▶ What to do:
Scan the records for "emph" and copy each line that contains it.

---+---

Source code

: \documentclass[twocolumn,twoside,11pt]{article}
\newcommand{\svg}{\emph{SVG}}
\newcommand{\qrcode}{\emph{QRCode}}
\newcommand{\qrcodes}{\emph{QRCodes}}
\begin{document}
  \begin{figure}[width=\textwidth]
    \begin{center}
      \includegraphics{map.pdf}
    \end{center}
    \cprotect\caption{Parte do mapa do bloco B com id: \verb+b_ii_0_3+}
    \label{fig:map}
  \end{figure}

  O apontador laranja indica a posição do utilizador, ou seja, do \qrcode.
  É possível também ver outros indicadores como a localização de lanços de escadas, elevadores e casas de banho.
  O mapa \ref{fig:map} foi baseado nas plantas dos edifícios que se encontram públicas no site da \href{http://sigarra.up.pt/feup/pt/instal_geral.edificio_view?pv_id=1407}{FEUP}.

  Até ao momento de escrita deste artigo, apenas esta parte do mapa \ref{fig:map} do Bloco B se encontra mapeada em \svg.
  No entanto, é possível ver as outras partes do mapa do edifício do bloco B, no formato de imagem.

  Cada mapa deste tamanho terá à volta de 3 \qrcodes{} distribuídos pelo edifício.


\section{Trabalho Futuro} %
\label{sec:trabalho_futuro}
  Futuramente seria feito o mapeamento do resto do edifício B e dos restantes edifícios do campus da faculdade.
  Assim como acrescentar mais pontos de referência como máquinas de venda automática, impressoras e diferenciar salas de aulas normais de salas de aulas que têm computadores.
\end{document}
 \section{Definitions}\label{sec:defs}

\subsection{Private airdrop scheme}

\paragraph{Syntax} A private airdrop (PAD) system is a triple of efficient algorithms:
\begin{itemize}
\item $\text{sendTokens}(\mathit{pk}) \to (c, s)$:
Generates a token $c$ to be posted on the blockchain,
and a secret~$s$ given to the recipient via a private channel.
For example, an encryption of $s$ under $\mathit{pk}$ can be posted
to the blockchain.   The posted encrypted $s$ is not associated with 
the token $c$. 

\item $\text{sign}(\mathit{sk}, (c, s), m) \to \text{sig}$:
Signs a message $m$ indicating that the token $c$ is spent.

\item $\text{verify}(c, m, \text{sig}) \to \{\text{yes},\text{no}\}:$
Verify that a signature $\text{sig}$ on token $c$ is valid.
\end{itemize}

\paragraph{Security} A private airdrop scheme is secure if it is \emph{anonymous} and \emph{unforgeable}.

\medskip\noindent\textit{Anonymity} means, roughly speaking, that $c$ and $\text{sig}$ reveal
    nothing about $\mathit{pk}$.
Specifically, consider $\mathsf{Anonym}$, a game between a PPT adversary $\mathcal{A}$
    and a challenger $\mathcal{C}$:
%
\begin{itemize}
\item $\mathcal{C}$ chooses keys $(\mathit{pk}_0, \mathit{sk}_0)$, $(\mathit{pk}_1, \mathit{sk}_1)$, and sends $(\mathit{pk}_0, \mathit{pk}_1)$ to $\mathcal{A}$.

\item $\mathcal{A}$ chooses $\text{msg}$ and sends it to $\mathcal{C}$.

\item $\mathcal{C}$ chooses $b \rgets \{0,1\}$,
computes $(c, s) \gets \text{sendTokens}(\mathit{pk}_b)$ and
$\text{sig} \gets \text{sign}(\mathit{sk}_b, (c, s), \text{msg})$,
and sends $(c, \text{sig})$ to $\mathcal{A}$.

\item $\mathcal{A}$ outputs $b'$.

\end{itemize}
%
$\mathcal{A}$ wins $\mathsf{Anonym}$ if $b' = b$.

---+---

▶ Solution:
\newcommand{\svg}{\emph{SVG}}
\newcommand{\qrcode}{\emph{QRCode}}
\newcommand{\qrcodes}{\emph{QRCodes}}
\paragraph{Security} A private airdrop scheme is secure if it is \emph{anonymous} and \emph{unforgeable}.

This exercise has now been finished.